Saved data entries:
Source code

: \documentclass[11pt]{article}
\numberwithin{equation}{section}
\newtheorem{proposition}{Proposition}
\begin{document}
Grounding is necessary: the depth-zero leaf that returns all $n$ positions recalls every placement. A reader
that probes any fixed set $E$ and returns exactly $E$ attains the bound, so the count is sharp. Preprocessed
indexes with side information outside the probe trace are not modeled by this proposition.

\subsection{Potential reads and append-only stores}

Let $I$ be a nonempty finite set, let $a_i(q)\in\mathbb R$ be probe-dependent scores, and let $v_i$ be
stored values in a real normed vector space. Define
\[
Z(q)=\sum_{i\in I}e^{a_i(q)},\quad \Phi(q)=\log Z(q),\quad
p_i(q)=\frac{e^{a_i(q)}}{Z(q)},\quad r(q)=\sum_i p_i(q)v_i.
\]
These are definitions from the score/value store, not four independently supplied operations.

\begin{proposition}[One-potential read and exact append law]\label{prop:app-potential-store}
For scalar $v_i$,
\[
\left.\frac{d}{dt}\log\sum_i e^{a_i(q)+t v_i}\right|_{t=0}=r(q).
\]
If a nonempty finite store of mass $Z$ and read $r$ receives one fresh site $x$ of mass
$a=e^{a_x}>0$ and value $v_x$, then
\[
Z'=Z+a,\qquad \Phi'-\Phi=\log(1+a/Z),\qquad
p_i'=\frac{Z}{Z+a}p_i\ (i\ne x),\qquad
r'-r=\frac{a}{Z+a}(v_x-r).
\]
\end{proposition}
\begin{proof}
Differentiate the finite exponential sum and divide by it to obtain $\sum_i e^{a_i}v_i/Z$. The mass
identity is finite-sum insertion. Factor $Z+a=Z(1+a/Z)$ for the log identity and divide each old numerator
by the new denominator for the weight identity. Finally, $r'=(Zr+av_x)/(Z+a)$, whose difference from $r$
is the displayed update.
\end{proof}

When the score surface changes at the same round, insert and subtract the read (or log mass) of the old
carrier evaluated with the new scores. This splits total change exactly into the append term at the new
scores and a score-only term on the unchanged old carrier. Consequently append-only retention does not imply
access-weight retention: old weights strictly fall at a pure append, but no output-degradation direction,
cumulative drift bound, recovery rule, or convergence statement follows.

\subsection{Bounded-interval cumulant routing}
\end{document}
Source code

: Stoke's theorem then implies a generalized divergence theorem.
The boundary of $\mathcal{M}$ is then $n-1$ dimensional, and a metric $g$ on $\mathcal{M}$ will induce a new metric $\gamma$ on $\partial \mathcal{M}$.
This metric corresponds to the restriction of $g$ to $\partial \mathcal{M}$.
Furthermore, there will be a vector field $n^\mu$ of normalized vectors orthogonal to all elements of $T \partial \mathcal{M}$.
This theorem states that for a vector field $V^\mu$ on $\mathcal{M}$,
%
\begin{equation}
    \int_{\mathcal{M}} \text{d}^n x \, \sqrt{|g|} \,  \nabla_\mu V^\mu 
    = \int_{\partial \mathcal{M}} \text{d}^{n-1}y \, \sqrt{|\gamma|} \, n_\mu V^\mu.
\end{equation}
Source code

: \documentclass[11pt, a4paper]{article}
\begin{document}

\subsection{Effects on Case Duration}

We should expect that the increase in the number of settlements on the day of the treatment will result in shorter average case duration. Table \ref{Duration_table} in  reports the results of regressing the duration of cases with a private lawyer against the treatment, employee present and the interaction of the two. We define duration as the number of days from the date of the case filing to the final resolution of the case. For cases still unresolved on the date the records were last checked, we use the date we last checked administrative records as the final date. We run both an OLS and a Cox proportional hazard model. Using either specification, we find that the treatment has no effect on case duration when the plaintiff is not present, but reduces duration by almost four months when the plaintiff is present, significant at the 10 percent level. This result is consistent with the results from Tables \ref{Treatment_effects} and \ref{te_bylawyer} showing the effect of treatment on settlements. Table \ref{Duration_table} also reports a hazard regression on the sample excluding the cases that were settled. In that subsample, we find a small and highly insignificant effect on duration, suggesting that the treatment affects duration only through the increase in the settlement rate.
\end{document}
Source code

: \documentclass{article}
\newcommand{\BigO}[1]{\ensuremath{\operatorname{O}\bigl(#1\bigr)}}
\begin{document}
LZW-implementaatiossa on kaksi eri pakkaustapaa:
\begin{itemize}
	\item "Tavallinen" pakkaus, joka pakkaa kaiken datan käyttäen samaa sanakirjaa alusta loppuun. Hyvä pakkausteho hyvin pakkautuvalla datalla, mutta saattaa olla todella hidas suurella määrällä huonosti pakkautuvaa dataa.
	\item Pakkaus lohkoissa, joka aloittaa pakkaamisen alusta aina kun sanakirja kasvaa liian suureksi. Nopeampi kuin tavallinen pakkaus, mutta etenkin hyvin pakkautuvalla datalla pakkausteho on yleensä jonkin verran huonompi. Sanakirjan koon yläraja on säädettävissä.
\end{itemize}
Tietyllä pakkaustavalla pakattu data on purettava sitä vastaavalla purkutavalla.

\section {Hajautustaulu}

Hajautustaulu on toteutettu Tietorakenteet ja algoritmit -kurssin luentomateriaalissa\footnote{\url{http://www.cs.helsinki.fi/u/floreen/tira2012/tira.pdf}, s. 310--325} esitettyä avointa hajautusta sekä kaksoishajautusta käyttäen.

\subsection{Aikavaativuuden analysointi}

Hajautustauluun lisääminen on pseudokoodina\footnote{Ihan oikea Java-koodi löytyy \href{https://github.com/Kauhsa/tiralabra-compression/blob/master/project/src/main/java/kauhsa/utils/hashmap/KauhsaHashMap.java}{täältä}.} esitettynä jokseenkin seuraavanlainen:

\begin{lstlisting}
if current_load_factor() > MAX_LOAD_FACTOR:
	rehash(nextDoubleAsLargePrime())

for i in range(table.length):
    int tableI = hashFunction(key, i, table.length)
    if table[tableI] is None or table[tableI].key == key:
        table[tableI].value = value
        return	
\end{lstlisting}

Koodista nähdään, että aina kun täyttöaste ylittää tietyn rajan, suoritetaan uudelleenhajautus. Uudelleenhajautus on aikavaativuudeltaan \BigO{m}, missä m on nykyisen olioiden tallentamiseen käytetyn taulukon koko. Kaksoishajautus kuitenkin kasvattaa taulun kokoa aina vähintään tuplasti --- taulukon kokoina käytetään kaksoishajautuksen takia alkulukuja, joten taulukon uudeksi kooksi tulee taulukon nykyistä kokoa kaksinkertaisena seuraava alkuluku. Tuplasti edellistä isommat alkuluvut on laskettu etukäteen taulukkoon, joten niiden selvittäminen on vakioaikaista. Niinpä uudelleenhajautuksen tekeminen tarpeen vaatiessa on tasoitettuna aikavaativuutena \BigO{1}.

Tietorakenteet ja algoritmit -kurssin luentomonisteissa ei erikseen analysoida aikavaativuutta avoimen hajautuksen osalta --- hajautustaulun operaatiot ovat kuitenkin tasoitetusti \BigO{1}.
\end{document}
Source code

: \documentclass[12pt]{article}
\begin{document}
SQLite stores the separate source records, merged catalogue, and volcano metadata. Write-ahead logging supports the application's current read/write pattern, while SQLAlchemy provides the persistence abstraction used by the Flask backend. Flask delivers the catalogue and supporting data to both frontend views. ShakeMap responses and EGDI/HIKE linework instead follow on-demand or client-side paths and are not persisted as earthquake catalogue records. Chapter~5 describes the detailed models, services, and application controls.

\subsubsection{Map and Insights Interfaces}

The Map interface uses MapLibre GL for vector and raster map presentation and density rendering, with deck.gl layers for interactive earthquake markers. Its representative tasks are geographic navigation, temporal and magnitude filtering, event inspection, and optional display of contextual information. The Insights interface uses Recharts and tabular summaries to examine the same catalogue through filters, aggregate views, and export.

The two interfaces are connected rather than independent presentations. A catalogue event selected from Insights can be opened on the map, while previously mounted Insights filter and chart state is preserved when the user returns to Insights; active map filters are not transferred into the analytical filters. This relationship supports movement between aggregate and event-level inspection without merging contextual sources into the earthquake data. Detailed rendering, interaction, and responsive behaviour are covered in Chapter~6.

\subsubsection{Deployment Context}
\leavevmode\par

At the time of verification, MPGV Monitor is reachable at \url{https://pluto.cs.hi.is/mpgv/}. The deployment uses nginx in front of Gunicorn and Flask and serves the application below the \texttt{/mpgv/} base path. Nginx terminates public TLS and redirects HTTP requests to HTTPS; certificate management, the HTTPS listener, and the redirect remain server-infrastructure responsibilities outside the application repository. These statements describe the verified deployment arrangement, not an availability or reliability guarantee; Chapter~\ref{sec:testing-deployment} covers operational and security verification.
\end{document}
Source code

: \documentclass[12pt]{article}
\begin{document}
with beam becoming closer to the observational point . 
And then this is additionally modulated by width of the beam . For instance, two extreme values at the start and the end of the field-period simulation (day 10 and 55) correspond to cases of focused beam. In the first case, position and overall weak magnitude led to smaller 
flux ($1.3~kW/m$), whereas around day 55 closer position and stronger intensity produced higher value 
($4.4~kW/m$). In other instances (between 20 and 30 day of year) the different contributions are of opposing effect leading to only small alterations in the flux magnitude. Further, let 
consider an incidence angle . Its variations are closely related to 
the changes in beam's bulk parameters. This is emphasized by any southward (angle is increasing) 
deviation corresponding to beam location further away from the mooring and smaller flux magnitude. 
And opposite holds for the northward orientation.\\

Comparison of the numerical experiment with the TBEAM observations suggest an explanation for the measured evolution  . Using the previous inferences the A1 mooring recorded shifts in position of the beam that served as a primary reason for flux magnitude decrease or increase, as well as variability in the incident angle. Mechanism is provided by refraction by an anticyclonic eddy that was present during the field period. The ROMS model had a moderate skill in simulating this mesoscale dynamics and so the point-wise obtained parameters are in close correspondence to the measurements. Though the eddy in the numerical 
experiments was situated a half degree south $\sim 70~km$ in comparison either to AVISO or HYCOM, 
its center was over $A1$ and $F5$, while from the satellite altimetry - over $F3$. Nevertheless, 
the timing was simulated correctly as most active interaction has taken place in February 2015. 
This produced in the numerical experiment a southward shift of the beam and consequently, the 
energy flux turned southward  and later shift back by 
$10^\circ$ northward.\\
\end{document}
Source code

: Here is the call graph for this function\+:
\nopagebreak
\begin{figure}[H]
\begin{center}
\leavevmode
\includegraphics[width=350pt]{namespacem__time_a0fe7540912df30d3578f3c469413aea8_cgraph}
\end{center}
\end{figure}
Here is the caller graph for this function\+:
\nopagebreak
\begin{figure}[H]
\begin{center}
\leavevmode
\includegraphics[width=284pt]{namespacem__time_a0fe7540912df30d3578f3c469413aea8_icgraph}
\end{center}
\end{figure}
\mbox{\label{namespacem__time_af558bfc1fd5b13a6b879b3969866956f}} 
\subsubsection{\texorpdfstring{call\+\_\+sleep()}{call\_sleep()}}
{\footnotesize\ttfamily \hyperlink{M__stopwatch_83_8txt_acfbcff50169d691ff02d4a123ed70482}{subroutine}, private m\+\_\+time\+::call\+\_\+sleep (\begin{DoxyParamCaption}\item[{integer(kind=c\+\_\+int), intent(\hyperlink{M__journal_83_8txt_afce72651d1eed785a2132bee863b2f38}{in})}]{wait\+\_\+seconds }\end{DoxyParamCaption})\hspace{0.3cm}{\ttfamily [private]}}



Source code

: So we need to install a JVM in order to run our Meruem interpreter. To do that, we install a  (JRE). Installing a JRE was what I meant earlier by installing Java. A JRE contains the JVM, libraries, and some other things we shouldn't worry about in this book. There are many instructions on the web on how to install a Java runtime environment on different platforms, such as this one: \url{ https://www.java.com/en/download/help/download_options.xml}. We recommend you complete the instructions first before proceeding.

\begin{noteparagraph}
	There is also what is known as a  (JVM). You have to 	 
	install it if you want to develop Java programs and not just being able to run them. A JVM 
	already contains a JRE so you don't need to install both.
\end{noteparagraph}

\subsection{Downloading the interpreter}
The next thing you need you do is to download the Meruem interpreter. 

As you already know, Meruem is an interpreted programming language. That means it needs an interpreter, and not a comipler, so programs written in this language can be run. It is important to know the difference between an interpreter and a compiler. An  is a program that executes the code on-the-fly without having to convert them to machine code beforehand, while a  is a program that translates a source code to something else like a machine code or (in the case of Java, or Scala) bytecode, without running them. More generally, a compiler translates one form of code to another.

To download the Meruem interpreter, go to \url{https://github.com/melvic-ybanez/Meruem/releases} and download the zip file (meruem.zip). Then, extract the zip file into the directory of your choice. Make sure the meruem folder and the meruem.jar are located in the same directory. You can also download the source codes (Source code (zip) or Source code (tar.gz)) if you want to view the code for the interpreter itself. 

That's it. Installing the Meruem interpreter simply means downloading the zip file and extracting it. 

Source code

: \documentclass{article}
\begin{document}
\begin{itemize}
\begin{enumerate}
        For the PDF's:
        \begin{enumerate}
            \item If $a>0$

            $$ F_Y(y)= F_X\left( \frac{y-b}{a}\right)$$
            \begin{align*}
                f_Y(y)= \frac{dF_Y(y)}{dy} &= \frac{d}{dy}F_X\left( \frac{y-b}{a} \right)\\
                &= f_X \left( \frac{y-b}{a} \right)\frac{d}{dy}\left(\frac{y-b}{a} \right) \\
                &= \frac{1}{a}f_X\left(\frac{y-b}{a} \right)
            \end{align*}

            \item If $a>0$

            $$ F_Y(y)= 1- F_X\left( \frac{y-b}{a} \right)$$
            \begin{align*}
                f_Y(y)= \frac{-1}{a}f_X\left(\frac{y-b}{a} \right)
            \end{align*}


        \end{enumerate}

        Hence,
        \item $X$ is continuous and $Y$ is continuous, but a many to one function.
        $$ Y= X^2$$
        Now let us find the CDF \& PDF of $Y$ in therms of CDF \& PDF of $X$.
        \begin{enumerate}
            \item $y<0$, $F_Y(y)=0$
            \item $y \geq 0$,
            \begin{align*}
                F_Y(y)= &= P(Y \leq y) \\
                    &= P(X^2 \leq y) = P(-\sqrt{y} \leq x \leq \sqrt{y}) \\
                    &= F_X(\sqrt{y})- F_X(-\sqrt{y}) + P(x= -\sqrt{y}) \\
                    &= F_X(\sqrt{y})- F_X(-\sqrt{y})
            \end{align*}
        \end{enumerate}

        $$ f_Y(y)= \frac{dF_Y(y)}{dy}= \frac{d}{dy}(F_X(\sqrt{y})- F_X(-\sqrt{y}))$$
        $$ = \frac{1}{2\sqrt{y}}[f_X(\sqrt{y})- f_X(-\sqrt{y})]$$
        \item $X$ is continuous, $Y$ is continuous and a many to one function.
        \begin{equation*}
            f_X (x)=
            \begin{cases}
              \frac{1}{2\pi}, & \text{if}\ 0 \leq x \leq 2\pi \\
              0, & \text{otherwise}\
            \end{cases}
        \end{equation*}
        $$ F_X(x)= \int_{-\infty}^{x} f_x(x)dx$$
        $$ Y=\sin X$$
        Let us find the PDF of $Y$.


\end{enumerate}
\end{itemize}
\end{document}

REQUIREMENT:
The answer should consist solely of the lines from the first line above through the one with "that probes any", both included, repeated exactly.

EXERCISE RESPONSE:
Source code

: \documentclass[11pt]{article}
\numberwithin{equation}{section}
\newtheorem{proposition}{Proposition}
\begin{document}
Grounding is necessary: the depth-zero leaf that returns all $n$ positions recalls every placement. A reader
that probes any fixed set $E$ and returns exactly $E$ attains the bound, so the count is sharp. Preprocessed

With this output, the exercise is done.